Il est facile d’appliquer aux Etats-Unis les images des westerns qui nous sont si familières. Rien de plus simple que de comparer telle ou telle situation politique, dans ce pays où la violence est institutionnelle, à des images de films que nous connaissons tous ou presque. Et d’assigner aux uns et aux autres les rôles qui ont fait les meilleurs longs métrages hollywoodiens sur la conquête de l’Ouest: du Marshall chargé d’imposer la loi à la force de ses pistolets au chef Indien à la fois féroce guerrier et victime désignée du nouvel ordre américain.
Guerre commerciale et boursière
De tels clichés, avec Donald Trump et sa guerre commerciale et boursière, fonctionnent à merveille. Alors, ne nous en privons pas, car ils permettent peut-être de mieux décoder ce qui risque de se passer, tant cet épisode politique est fondamentalement américain.
Au président des Etats-Unis, le rôle du «nouveau shérif dans la ville», comme l’a dit d’emblée à ses alliés européens le nouveau secrétaire à la Défense Pete Hegseth, dès leur première rencontre. A ses émissaires, tel l’ancien promoteur immobilier Steve Witkoff, le rôle du «pistolero» ou du mercenaire toujours prêt à dégainer. Au milliardaire Elon Musk, le rôle de l’impitoyable propriétaire de ranch désireux d’éliminer tous ceux qui traversent sa prairie. Et au reste du monde, le rôle des Indiens qu’il convient de traquer, de faire plier, puis d’installer dans des réserves…
Western et héros
Le problème est que ces westerns de cinéma n’ont jamais correspondu à la réalité. Et qu’à la fin, la plupart des héros mal intentionnés finissent toujours par mordre la poussière. Soit parce qu’ils ont été trahis. Soit parce que la justice (et l’honneur) finit par l’emporter. Soit, et c’est souvent le cas, parce qu’ils manquent de munitions pour imposer longtemps leur loi.
A bientôt cent jours de sa présidence, le shériff Trump est dans ce cas. Il peut se targuer d’avoir, avec ses tarifs douaniers annoncés puis suspendus, mis tout le monde au pas. L’étoile qu’il porte sur la poitrine, comme dans les westerns, brille de tous ses feux. Et le fait, comme il l’affirme haut et fort, que plus de 50 pays proposent de négocier démontre qu’il va pouvoir fixer ses conditions.
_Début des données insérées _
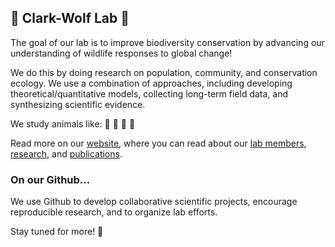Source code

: ## :wolf: Clark-Wolf Lab :wolf:

The goal of our lab is to improve biodiversity conservation by advancing our understanding of wildlife responses to global change! 

We do this by doing research on population, community, and conservation ecology. We use a combination of approaches, including developing theoretical/quantitative models, collecting long-term field data, and synthesizing scientific evidence. 

We study animals like: :penguin: :wolf: :deer: :fox_face:

Read more on our [website](), where you can read about our [lab members](), [research](), and [publications]().

### On our Github...

We use Github to develop collaborative scientific projects, encourage reproducible research, and to organize lab efforts.

Stay tuned for more! :ghost:
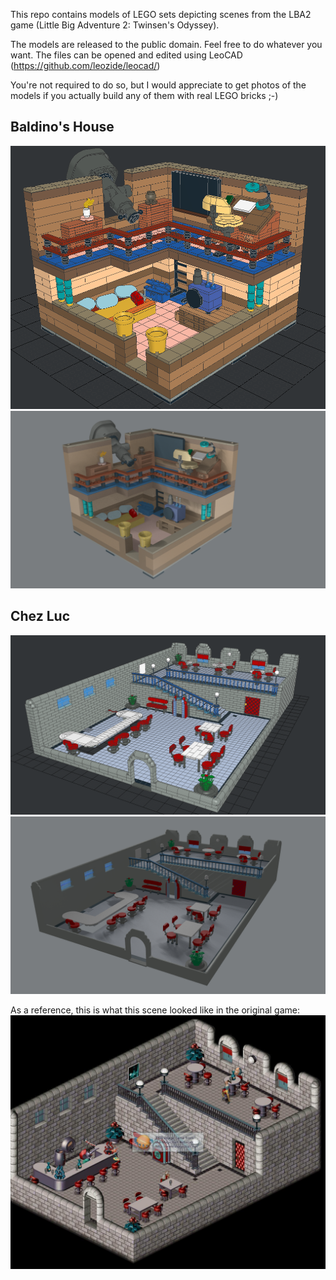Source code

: This repo contains models of LEGO sets depicting scenes from the LBA2 game (Little Big Adventure 2: Twinsen's Odyssey).

The models are released to the public domain. Feel free to do whatever you want. The files can be opened and edited using LeoCAD (https://github.com/leozide/leocad/)

You're not required to do so, but I would appreciate to get photos of the models if you actually build any of them with real LEGO bricks ;-)

## Baldino's House
![LBA2: Chez Luc scene - preview](baldinos_house/preview.png)
![here](baldinos_house/Baldinos_House.png)

## Chez Luc
![LBA2: Chez Luc scene - preview](chezluc/preview.png)
![here](chezluc/lba2-chez-luc.png)

As a reference, this is what this scene looked like in the original game:
![Original scene from the game](chezluc/Lba2-citadel_island-lupin_bourg_chez_luc.jpg)


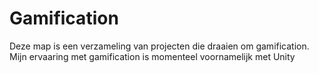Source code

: # Gamification
Deze map is een verzameling van projecten die draaien om gamification. Mijn ervaaring met gamification is momenteel voornamelijk met Unity
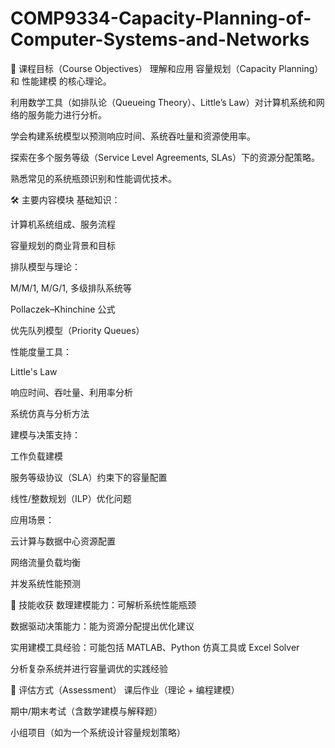 # COMP9334-Capacity-Planning-of-Computer-Systems-and-Networks
🎯 课程目标（Course Objectives）
理解和应用 容量规划（Capacity Planning）和 性能建模 的核心理论。

利用数学工具（如排队论（Queueing Theory）、Little’s Law）对计算机系统和网络的服务能力进行分析。

学会构建系统模型以预测响应时间、系统吞吐量和资源使用率。

探索在多个服务等级（Service Level Agreements, SLAs）下的资源分配策略。

熟悉常见的系统瓶颈识别和性能调优技术。

🛠️ 主要内容模块
基础知识：

计算机系统组成、服务流程

容量规划的商业背景和目标

排队模型与理论：

M/M/1, M/G/1, 多级排队系统等

Pollaczek–Khinchine 公式

优先队列模型（Priority Queues）

性能度量工具：

Little's Law

响应时间、吞吐量、利用率分析

系统仿真与分析方法

建模与决策支持：

工作负载建模

服务等级协议（SLA）约束下的容量配置

线性/整数规划（ILP）优化问题

应用场景：

云计算与数据中心资源配置

网络流量负载均衡

并发系统性能预测

🧠 技能收获
数理建模能力：可解析系统性能瓶颈

数据驱动决策能力：能为资源分配提出优化建议

实用建模工具经验：可能包括 MATLAB、Python 仿真工具或 Excel Solver

分析复杂系统并进行容量调优的实践经验

📝 评估方式（Assessment）
课后作业（理论 + 编程建模）

期中/期末考试（含数学建模与解释题）

小组项目（如为一个系统设计容量规划策略）

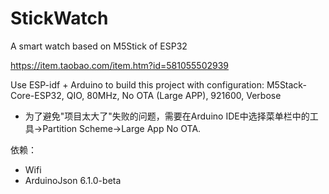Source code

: # StickWatch
A smart watch based on M5Stick of ESP32

https://item.taobao.com/item.htm?id=581055502939

Use ESP-idf + Arduino to build this project with configuration:
M5Stack-Core-ESP32, QIO, 80MHz, No OTA (Large APP), 921600, Verbose

* 为了避免"项目太大了"失败的问题，需要在Arduino IDE中选择菜单栏中的工具->Partition Scheme->Large App No OTA.

依赖：
- Wifi
- ArduinoJson 6.1.0-beta
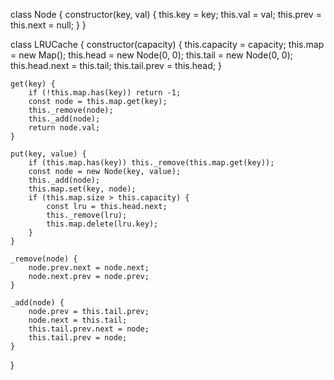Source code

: class Node {
constructor(key, val) {
this.key = key;
this.val = val;
this.prev = this.next = null;
}
}

class LRUCache {
constructor(capacity) {
this.capacity = capacity;
this.map = new Map();
this.head = new Node(0, 0);
this.tail = new Node(0, 0);
this.head.next = this.tail;
this.tail.prev = this.head;
}

    get(key) {
        if (!this.map.has(key)) return -1;
        const node = this.map.get(key);
        this._remove(node);
        this._add(node);
        return node.val;
    }

    put(key, value) {
        if (this.map.has(key)) this._remove(this.map.get(key));
        const node = new Node(key, value);
        this._add(node);
        this.map.set(key, node);
        if (this.map.size > this.capacity) {
            const lru = this.head.next;
            this._remove(lru);
            this.map.delete(lru.key);
        }
    }

    _remove(node) {
        node.prev.next = node.next;
        node.next.prev = node.prev;
    }

    _add(node) {
        node.prev = this.tail.prev;
        node.next = this.tail;
        this.tail.prev.next = node;
        this.tail.prev = node;
    }

}

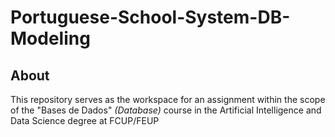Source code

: # Portuguese-School-System-DB-Modeling

## About
This repository serves as the workspace for an assignment within the scope of the "Bases de Dados" *(Database)* course in the Artificial Intelligence and Data Science degree at FCUP/FEUP
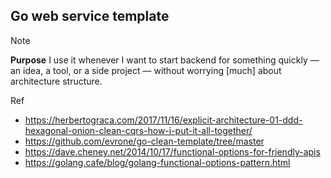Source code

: ## Go web service template

> [!NOTE]
>
> **Purpose** I use it whenever I want to start backend for something quickly — an idea, a tool, or a side project — without worrying [much] about architecture structure.

Ref

-   https://herbertograca.com/2017/11/16/explicit-architecture-01-ddd-hexagonal-onion-clean-cqrs-how-i-put-it-all-together/
-   https://github.com/evrone/go-clean-template/tree/master
-   https://dave.cheney.net/2014/10/17/functional-options-for-friendly-apis
-   https://golang.cafe/blog/golang-functional-options-pattern.html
Le voici donc à déambuler, avec son artillerie, dans la ville où chacun se planque pour éviter sa foudre.
La Chine et ses recrues
Sauf que deux adversaires sont déjà en train de démontrer que la bataille sera beaucoup plus rude. Le premier est la Chine, qui ne manque ni de recrues, ni de moyens, et dispose en Asie du Sud-Est d’un contingent de pays émergents qu’elle peut liguer contre le Shériff Trump. Le second est Trump lui-même, parce qu’il ne sera jamais complètement un shérif comme les autres. La loi de Trump, celle qu’il a toujours appliquée, est celle de l’argent. Donc, aux Etats Unis, celle de Wall Street. Impossible pour lui de s’en détacher. Elle est à la fois sa force et son boulet.
Manque de munitions
Donald Trump est un shériff qui manque déjà de munitions parce qu’il ne pourra jamais s’affranchir de son passé d’homme d’affaires. Il voudra toujours, à un moment, stopper les pertes de ses proches milliardaires, ou leur offrir de bons «deals» au passage. Il ne peut pas comprendre que les Chinois, à force d’échanges commerciaux, ont, eux aussi, appris à manier le pistolet et à dégainer vite.
Trump est un parfait héros de western contemporain, mais il n’est pas dans le bon film. Le monde de 2025 n’est pas une ville américaine de la conquête de l’Ouest. Celui qui tire le premier, même avec le plus gros calibre, doit être prêt à une fusillade de longue durée. La fin du film est donc loin d’être écrite.